Qualifiziert heißt übrigens – anders als bei früheren Mietspiegeln – dass nicht nur die freiwillig ausgefüllten Fragebögen berücksichtigt werden dürfen, sondern alle angeschriebenen Adressaten ihre Mietangaben machen müssen. Was aus Gesetzgebersicht erst die tatsächliche Qualifikation eines Mietspiegels ergibt.

Wobei nicht nur die Linke befürchtet, dass private Vermieter auch dann wieder mögliche Wege suchen werden, um den Mietspiegel erneut zu Fall zu bringen.

„Das Vorgehen von BCRE ist mieterfeindlich und belastet die Justiz. Wir hatten gehofft, dass das Gericht den Mietspiegel bestätigt. Stattdessen ist der Weg freigemacht worden für eine weitere dramatische Mietaufwärtsspirale im Bestand“, befürchtet Juliane Nagel.

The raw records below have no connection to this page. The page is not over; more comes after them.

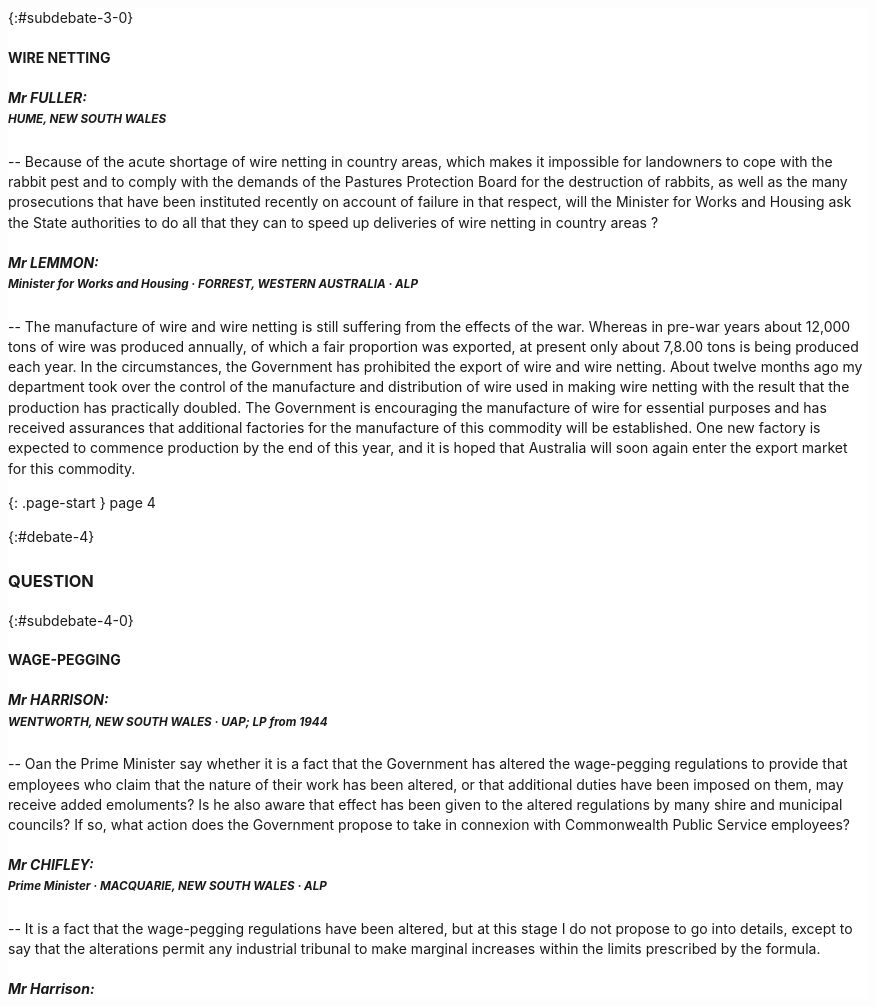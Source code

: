 {:#subdebate-3-0}
#### WIRE NETTING

##### Mr FULLER:<br><small class="text-muted">HUME, NEW SOUTH WALES</small>

-- Because of the acute shortage of wire netting in country areas, which makes it impossible for landowners to cope with the rabbit pest and to comply with the demands of the Pastures Protection Board for the destruction of rabbits, as well as the many prosecutions that have been instituted recently on account of failure in that respect, will the Minister for Works and Housing ask the State authorities to do all that they can to speed up deliveries of wire netting in country areas ? 

##### Mr LEMMON:<br><small class="text-muted">Minister for Works and Housing &middot; FORREST, WESTERN AUSTRALIA &middot; ALP</small>

-- The manufacture of wire and wire netting is still suffering from the effects of the war. Whereas in pre-war years about 12,000 tons of wire was produced annually, of which a fair proportion was exported, at present only about 7,8.00 tons is being produced each year. In the circumstances, the Government has prohibited the export of wire and wire netting. About twelve months ago my department took over the control of the manufacture and distribution of wire used in making wire netting with the result that the production has practically doubled. The Government is encouraging the manufacture of wire for essential purposes and has received assurances that additional factories for the manufacture of this commodity will be established. One new factory is expected to commence production by the end of this year, and it is hoped that Australia will soon again enter the export market for this commodity. 

{: .page-start }
page 4

{:#debate-4}
### QUESTION

{:#subdebate-4-0}
#### WAGE-PEGGING

##### Mr HARRISON:<br><small class="text-muted">WENTWORTH, NEW SOUTH WALES &middot; UAP; LP from 1944</small>

-- Oan the Prime Minister say whether it is a fact that the Government has altered the wage-pegging regulations to provide that employees who claim that the nature of their work has been altered, or that additional duties have been imposed on them, may receive added emoluments? Is he also aware that effect has been given to the altered regulations by many shire and municipal councils? If so, what action does the Government propose to take in connexion with Commonwealth Public Service employees? 

##### Mr CHIFLEY:<br><small class="text-muted">Prime Minister &middot; MACQUARIE, NEW SOUTH WALES &middot; ALP</small>

-- It is a fact that the wage-pegging regulations have been altered, but at this stage I do not propose to go into details, except to say that the alterations permit any industrial tribunal to make marginal increases within the limits prescribed by the formula. 

##### Mr Harrison:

„Seit seinem Inkrafttreten versuchen Immobilienlobbyisten wie Haus und Grund und Unternehmen wie BCRE deshalb den qualifizierten Mietspiegel anzufechten. Wir befürchten, dass auch bei der Erstellung zukünftiger Mietspiegel kein Einvernehmen mit der Eigentümerseite zu erzielen ist – diese lehnt in Gestalt von Haus und Grund den qualifizierten Mietspiegel grundsätzlich ab.“

Aus Sicht der Stadt ist der Mietspiegel 2022 trotzdem weiterhin ein Instrument für Mieter, die Sinnhaftigkeit von angekündigten Mieterhöhungen einschätzen zu können.